In summary, Gleb stresses the importance of understanding the data and the processes that happen around it. How can you use this data to build out your data dashboards to make better business decisions? What is the meaning of the data you collect? Is this valuable data to our teams? How can you present this data to your stakeholders?
All these questions are important to answer as data is information. Information is now everywhere compared to back then. However, the real decider is knowing which data to ignore.
Where does Datafold Fit Into My Data Stack? Why Should I Use It?
Gleb explains that “. . . the mission of data fold is, one to enhance the understanding of data. So, to enhance state observability, we do this by providing [a fingertips reach on] what data you have and how it’s works, [and] how it’s distributed.”
Gleb adds, “The second part is more related to data quality. We help automate several workflows related to data testing. More specifically, we help companies implement proactive data testing within their data development workflow.”
Data engineers often must build, maintain, and observe data that is important to running a business. This data can contain hundreds, if not thousands, of SQL code. When dealing with complex code, it is effortless to make a change that negatively affects the business. These changes can be minor such as changing the definition to what it means for a user to be in session.
The impact of these small changes can damage a company’s reputation or operation, and it may be irreversible. Datafold provides a “data diff feature helps every data developer understand the impact of the changes that they’re making through lineation through also a tool that we call data diff.”
Gleb adds that “The goal is also to show the impact on your metrics and the distribution side by side, so that you can answer questions, whether your metric on the dashboard will be impacted and how.”
If You Were Tasked to Design A Data Architecture for A Fortune 500 Company, What Would It Look Like At A High Level?
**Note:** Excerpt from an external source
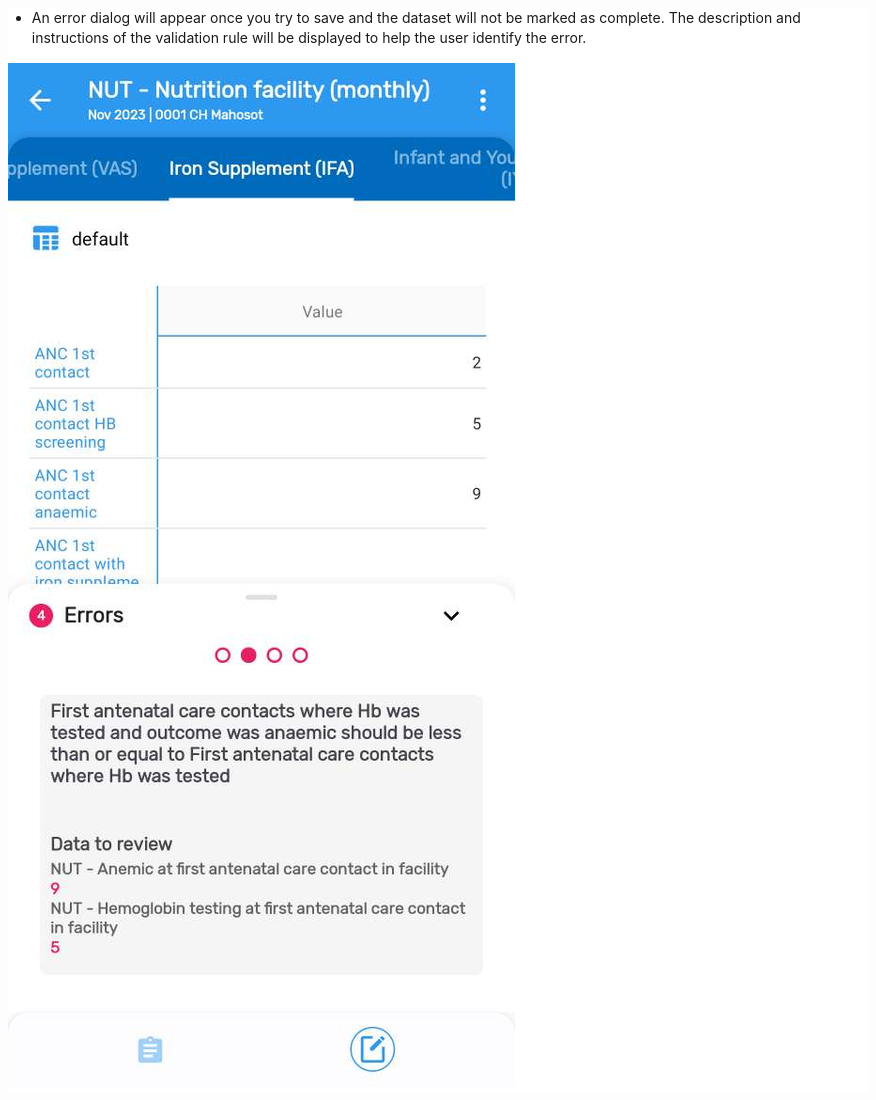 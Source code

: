 
* An error dialog will appear once you try to save and the dataset will not be marked as complete. The description and instructions of the validation rule will be displayed to help the user identify the error.

![](images/datasets/image4.png)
“that one of the most important things are not necessarily about the technology, but about the approach to how to choose a technology. And I think one of the biggest principles that I would try to use is to try to outsource as much as possible while building a data platform to vendors. Because unless you see a certain piece of software as a key differentiator to your business, then you’re much better off solving that with money with an outsource vendor than doing it in-house.”
Gleb adds, “I think [what’s also] important is scalability”. This is because when a business grows, so does their data sources and complexity. This will require more data to be used, and the more data you have, the harder it is to observe and keep organized. While having a dedicated data infrastructure built for your company is excellent, it is also essential to keep in mind the scalability of that data infrastructure.
Favorite Data Book or Resources You Would Recommend To Listeners
Gleb suggests How To Measure Anything by Douglas Hubbard. Gleb adds, “It is about why we use data and how to think about the cost of doing analytics versus the value of doing analytics for companies.”
Gleb also recommends “97 Things That Every Data Engineer Should Know” which he contributed to and many other data practitioners. Gleb also suggests learning from other people’s mistakes and stories and figuring out what you can take away from it. This can be done by reading essays, blogs, newsletters, and many more.